Tantangan bisnis consumer good semakin sengit. Kompetisi semakin ketat dan meningkat secara global. Unilever berusaha memenanginya dengan memperkenalkan produk-produk baru secara berkesinambungan dan meningkatkan produk yang sudah ada. Kuncinya adalah penemuan baru (inovasi) dan aplikasi teknologi baru yang tepat sesuai kebutuhan konsumen.


INOVASI BOLEH dikatakan mewarnai setiap langkah perjalanan sejarah Unilever. Mulai dari pengembangan margarin yang diperkaya vitamin di masa depresi tahun 1930 hingga tahun 2012 ketika Unilever mengeluarkan pasta gigi dengan teknologi optical-effect yang dapat membuat gigi lebih putih.
Inovasi adalah mesin penggerak pertumbuhan Unilever. Urat nadi kehidupan untuk bisnis perusahaan yang berangkat dari mimpi Lord Leverhulme ingin menyabuni dunia. “Masa depan Unilever bergantung pada kemampuan kami mengantarkan inovasi kepada secara lebih cepat dibanding pesaing kami,” jelas Professor Geneviève Berger, Chief Research & Development Officer Unilever.

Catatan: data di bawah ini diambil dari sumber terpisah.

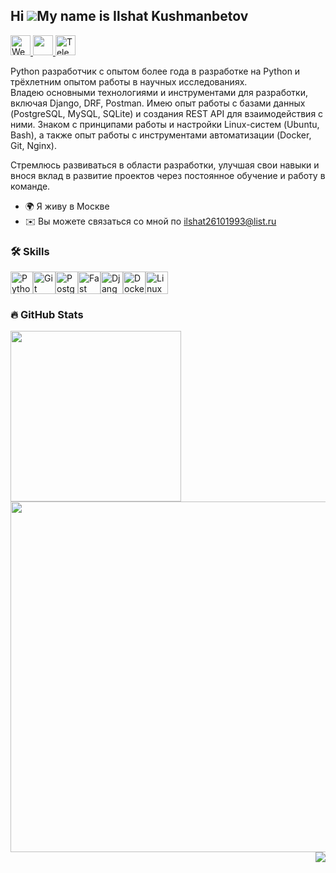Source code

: Hi ![](https://user-images.githubusercontent.com/18350557/176309783-0785949b-9127-417c-8b55-ab5a4333674e.gif)My name is Ilshat Kushmanbetov
------------------------

<a href="https://ilshat2.github.io/" target="_blank" rel="noreferrer">
  <img src="https://img.icons8.com/ios/452/worldwide-location.png" alt="Website" width="32" height="32">
</a>

<a href="https://www.linkedin.com/in/ilshat2/" target="_blank" rel="noreferrer"> 
<picture> 
<source media="(prefers-color-scheme: dark)" srcset="https://raw.githubusercontent.com/danielcranney/readme-generator/main/public/icons/socials/linkedin-dark.svg" /> 
<source media="(prefers-color-scheme: light)" srcset="https://raw.githubusercontent.com/danielcranney/readme-generator/main/public/icons/socials/linkedin.svg" /> 
<img src="https://raw.githubusercontent.com/danielcranney/readme-generator/main/public/icons/socials/linkedin.svg" width="32" height="32" /> 
</picture> 
</a>
<a href="https://t.me/spasibo24" target="_blank">
<img src="https://upload.wikimedia.org/wikipedia/commons/8/82/Telegram_logo.svg" alt="Telegram" width="32" height="32">
</a>


Python разработчик с опытом более года в разработке на Python и трёхлетним опытом работы в научных исследованиях.       
Владею основными технологиями и инструментами для разработки, включая Django, DRF, Postman.
Имею опыт работы с базами данных (PostgreSQL, MySQL, SQLite) и создания REST API для взаимодействия с ними. Знаком с принципами работы и настройки Linux-систем (Ubuntu, Bash), а также опыт работы с инструментами автоматизации (Docker, Git, Nginx).

Стремлюсь развиваться в области разработки, улучшая свои навыки и внося вклад в развитие проектов через постоянное обучение и работу в команде.

* 🌍 Я живу в Москве
* ✉️ Вы можете связаться со мной по ilshat26101993@list.ru

### :hammer_and_wrench: Skills

<div>
<p align="left">
<a href="https://www.python.org/" target="_blank" rel="noreferrer"><img src="https://raw.githubusercontent.com/danielcranney/readme-generator/main/public/icons/skills/python-colored.svg" width="36" height="36" alt="Python" /></a><a href="https://git-scm.com/" target="_blank" rel="noreferrer"><img src="https://raw.githubusercontent.com/danielcranney/readme-generator/main/public/icons/skills/git-colored.svg" width="36" height="36" alt="Git" /></a><a href="https://www.postgresql.org/" target="_blank" rel="noreferrer"><img src="https://raw.githubusercontent.com/danielcranney/readme-generator/main/public/icons/skills/postgresql-colored.svg" width="36" height="36" alt="PostgreSQL" /></a><a href="https://fastapi.tiangolo.com/" target="_blank" rel="noreferrer"><img src="https://raw.githubusercontent.com/danielcranney/readme-generator/main/public/icons/skills/fastapi-colored.svg" width="36" height="36" alt="Fast API" /></a><a href="https://www.djangoproject.com/" target="_blank" rel="noreferrer"><img src="https://raw.githubusercontent.com/danielcranney/readme-generator/main/public/icons/skills/django-colored.svg" width="36" height="36" alt="Django" /></a><a href="https://www.docker.com/" target="_blank" rel="noreferrer"><img src="https://raw.githubusercontent.com/danielcranney/readme-generator/main/public/icons/skills/docker-colored.svg" width="36" height="36" alt="Docker" /></a><a href="https://www.linux.org" target="_blank" rel="noreferrer"><img src="https://raw.githubusercontent.com/danielcranney/readme-generator/main/public/icons/skills/linux-colored.svg" width="36" height="36" alt="Linux" /></a>    <br>  
</p>
</div>

### :fire: GitHub Stats

<div>
    <img src="http://github-profile-summary-cards.vercel.app/api/cards/repos-per-language?username=ilshat2&theme=default" width="273"/>
    <img src="http://github-profile-summary-cards.vercel.app/api/cards/profile-details?username=ilshat2&theme=github" width="561"/>
</div>

<div id="views" align="right">
  <img src="https://komarev.com/ghpvc/?username=ilshat2"/>          
</div>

          Unilever mendaftarkan sekitar 250 sampai 350 aplikasi hak paten baru dalam setahun. Dengan fokus pada pusat-pusat global dan regional serta beberapa tim implementasi kecil di setiap negara, Unilever menggunakan sumber daya yang ada dengan sebaik-baiknya dan membawa inovasi yang lebih besar pada pasar dalam kurun waktu lebih cepat.
Misalkan inovasi pada produk makanan dan nutrisi. Secara berkesinambungan Unilever meningkatkan profil nutrisi dari bermacam produk dan memberikan konsumen pilihan yang lebih nikmat, lebih sehat, dan lebih banyak pilihan alami sesuai dengan fungsi makanan bernilai lebih bagi kesehatan. Contohnya, Promise Activ Supershots yang menyediakan sterol tanaman alami yang secara klinis terbukti mampu aktif membantu mengangkat kolesterol sebagai bagian dari makanan rendah lemak; Hellmann’s Extra Lightuses citrus fibre, bahan untuk membuat mayones yang rendah lemak dengan cita rasa yang lebih baik; Knorr Stockpot revolutionises bouillon dengan format jelly baru yang menawarkan bouillon yang lebih segar, otentik dan beraroma lezat yang larut secara alami ke dalam makanan, menimbulkan aroma yang menggiurkan serta rasa alami dan lezat; dan Catechin-rich tea yang mampu membantu orang-orang yang ingin menjaga penampilan tubuh mereka.
Ihwal inovasi produk perawaan wajah, kita sudah cukup akrab dengan pelembab wajah Citra. Citra yang semula dipersembahkan buat wanita Indonesia, kini sudah mengglobal, terutama di kawasan Asia. “Sekarang Citra sudah dipakai oleh wanita Asia, seperti Thailand, Malaysia dan China,” kata Enny Sampurno, Human Resources Director Unilever Indonesia.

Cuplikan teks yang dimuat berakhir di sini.